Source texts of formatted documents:
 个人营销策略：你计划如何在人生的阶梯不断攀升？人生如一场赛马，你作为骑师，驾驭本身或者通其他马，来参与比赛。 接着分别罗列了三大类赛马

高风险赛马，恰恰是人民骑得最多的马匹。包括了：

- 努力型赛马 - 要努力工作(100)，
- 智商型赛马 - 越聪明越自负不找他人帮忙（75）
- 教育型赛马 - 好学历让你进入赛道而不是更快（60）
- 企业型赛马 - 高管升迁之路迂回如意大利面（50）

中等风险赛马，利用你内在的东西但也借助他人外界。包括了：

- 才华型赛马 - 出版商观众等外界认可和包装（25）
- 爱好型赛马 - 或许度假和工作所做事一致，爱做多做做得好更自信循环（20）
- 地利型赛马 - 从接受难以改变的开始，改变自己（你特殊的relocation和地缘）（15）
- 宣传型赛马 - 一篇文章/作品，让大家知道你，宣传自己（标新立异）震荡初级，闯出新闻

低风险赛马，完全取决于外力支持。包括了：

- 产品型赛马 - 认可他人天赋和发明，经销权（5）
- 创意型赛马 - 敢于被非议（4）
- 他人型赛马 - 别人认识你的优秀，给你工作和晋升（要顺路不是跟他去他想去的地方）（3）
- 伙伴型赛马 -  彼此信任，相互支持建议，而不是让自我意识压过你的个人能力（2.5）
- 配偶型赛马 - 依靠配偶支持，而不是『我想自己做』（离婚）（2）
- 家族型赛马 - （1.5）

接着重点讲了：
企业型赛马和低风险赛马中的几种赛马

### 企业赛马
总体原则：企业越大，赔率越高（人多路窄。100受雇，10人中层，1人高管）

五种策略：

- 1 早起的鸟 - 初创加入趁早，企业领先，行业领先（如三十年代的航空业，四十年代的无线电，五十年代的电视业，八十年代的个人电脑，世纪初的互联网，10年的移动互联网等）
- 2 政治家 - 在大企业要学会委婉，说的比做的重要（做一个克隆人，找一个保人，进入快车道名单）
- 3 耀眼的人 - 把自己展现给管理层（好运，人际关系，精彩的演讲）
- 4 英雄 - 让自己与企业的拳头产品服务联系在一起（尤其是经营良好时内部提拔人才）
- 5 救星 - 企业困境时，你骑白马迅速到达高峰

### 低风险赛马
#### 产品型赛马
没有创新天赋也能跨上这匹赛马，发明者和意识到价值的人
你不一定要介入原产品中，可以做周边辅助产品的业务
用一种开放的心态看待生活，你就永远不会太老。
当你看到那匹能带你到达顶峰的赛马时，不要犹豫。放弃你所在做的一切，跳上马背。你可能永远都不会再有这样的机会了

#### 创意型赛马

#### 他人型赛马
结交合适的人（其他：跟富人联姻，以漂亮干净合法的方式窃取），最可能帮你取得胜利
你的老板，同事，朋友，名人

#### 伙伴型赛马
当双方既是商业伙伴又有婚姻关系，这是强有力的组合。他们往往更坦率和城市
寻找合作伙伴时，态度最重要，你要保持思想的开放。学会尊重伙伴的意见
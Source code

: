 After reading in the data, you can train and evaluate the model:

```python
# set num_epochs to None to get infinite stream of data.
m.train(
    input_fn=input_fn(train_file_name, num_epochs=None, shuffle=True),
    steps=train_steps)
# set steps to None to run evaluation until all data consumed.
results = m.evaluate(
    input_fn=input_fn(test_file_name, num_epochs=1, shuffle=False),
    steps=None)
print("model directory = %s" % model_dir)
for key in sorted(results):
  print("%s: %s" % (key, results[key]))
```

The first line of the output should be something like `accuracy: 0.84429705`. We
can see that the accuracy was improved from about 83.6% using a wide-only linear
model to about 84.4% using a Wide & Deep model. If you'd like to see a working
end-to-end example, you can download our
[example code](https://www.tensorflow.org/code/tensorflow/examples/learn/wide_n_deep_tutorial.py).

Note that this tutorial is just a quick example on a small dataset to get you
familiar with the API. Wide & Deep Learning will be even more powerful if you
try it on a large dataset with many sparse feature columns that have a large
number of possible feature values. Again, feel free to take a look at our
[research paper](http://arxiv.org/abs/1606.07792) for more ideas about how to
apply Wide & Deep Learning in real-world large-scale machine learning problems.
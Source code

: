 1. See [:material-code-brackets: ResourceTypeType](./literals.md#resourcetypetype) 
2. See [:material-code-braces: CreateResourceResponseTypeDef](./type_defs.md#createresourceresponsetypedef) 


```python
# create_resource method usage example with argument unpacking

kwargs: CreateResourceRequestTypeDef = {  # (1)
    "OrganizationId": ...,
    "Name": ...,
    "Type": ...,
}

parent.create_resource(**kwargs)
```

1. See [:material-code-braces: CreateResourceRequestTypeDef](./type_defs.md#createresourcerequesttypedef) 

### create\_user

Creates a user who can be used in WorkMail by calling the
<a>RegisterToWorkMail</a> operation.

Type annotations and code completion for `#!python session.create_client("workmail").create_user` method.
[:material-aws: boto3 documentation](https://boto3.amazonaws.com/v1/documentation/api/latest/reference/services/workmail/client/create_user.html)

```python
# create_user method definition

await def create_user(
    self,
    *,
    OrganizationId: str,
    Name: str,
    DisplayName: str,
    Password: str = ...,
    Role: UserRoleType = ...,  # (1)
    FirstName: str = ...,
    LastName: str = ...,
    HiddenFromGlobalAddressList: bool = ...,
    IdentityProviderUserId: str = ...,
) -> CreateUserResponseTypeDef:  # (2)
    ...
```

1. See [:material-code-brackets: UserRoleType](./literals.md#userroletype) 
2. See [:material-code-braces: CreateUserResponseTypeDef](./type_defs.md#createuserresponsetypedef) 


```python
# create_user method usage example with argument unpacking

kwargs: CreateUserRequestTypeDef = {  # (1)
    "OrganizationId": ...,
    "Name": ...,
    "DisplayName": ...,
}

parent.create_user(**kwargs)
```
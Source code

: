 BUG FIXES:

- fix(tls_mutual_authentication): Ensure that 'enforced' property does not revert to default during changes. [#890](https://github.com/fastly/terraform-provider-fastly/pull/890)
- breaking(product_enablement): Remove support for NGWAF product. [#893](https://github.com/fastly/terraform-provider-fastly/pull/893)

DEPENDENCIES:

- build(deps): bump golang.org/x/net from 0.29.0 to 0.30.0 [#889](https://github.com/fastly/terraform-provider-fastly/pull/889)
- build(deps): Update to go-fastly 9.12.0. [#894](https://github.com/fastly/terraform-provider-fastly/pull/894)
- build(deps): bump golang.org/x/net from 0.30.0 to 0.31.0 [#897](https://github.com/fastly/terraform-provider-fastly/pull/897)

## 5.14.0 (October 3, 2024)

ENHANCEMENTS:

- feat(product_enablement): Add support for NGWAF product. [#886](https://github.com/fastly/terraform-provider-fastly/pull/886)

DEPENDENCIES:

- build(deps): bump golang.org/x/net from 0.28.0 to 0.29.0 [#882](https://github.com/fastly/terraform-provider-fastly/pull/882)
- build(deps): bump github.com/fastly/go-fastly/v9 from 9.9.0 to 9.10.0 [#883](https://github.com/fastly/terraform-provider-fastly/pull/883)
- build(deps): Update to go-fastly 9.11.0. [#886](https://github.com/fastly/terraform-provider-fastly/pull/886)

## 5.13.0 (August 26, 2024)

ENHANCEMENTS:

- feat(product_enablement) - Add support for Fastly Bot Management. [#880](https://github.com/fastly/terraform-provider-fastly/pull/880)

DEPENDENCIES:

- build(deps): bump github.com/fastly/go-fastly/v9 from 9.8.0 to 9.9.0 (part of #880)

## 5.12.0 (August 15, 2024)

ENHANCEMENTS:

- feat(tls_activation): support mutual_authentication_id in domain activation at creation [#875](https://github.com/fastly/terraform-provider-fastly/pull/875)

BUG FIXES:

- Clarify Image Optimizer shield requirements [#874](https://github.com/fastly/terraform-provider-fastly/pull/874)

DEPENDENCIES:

Exercise instructions: Of the entries above, repeat exactly the lines between the line with "- build(deps): bump github.com/fastly/go-fastly/v9 from 9.9.0" and the line with "## 5.12.0 (August 15, 2024)", inclusive, and no others.

Response for this exercise:
- build(deps): bump github.com/fastly/go-fastly/v9 from 9.9.0 to 9.10.0 [#883](https://github.com/fastly/terraform-provider-fastly/pull/883)
- build(deps): Update to go-fastly 9.11.0. [#886](https://github.com/fastly/terraform-provider-fastly/pull/886)

## 5.13.0 (August 26, 2024)

ENHANCEMENTS:

- feat(product_enablement) - Add support for Fastly Bot Management. [#880](https://github.com/fastly/terraform-provider-fastly/pull/880)

DEPENDENCIES:

- build(deps): bump github.com/fastly/go-fastly/v9 from 9.8.0 to 9.9.0 (part of #880)

## 5.12.0 (August 15, 2024)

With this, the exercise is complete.